The introduction of appraisal was compared with a previous incentive to promote learning and development, the postgraduate educational allowance (PGEA). Approximately one-third (34.5%, 225/653) felt that appraisal was more beneficial than PGEA, another third (31.4% (205/653) preferred PGEA, with the remainder being neutral or unsure (34.1%, 223/653).
A key component of the appraisal system is the creation of a personal development plan. There were mixed views on the role of personal development plans, with half of responders stating that they had influenced their learning (49.6%, 324/653), and half indicating they had not (50.4%, 329/653). Many of those influenced by personal development plans commented that they had provided them with focus, structure, and organisation.

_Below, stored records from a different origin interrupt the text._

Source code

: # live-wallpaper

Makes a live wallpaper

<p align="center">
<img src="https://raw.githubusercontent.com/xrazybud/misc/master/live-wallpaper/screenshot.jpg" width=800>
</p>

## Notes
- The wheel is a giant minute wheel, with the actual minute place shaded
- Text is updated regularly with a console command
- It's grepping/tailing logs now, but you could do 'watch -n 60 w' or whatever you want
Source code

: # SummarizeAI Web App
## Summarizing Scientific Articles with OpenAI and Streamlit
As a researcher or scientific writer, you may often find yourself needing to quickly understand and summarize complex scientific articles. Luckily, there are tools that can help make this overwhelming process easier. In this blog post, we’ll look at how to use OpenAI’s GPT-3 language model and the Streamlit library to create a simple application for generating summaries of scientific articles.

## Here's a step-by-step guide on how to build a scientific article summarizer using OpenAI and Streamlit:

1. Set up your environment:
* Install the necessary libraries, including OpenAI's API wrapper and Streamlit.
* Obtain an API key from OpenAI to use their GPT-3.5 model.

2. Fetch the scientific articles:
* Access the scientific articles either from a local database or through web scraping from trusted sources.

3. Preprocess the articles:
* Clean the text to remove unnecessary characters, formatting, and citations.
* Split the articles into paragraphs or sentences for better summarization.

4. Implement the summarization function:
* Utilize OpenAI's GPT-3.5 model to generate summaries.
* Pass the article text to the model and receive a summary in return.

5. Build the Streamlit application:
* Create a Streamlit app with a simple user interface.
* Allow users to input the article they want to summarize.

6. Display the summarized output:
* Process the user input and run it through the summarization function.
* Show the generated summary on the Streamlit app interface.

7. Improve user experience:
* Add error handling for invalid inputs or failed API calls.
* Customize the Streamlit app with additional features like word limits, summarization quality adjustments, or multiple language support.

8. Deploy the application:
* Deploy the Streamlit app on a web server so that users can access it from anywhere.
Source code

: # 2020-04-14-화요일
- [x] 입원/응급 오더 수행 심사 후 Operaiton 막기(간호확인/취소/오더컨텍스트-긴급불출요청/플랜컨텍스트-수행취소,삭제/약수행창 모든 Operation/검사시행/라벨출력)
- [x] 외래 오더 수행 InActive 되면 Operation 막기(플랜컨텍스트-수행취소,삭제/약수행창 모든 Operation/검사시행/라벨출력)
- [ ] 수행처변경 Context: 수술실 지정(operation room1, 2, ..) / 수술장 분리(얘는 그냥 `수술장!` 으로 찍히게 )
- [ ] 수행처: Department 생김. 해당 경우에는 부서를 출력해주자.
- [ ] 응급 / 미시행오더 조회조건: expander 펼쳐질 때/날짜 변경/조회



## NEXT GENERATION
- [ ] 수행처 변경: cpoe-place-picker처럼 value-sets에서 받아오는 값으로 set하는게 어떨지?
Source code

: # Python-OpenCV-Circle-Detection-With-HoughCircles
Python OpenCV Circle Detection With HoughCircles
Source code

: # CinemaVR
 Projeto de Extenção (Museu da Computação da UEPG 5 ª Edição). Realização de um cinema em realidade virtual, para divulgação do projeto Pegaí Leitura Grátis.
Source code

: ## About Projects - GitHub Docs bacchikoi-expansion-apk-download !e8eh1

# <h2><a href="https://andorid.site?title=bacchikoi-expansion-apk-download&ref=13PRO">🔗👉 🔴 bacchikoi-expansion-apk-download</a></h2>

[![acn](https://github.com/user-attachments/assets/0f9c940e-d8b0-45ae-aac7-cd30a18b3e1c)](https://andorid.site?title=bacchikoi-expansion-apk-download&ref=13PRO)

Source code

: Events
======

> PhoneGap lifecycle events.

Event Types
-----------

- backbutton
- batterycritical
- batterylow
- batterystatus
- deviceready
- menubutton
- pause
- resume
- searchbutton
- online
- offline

The comments received describe a number of reasons for appraisal's impact on education and learning. A number of responders recorded that they were already engaged in many of the activities in the appraisal process prior to its introduction, and therefore had less scope to change. The introduction of the new contract is also likely to have been a significant factor in how GPs planned their development and the educational activities they undertook. Other responders bemoaned the lack of clarity surrounding the purpose of appraisal, and it is likely that this perception was heightened by the confusion surrounding the future of revalidation, and possibly reduced the level of engagement with appraisal. Some responders were suspicious of its true purpose, perceiving it as a summative process. This perception has persisted despite attempts to ensure clarity about the developmental ethos and purpose of appraisal.18
Almost one-third of responders (32.9%, 217/660) reported that they had undertaken further education or training directly as a result of appraisal, including acquiring new skills and knowledge such as undertaking IT training or a diabetes course.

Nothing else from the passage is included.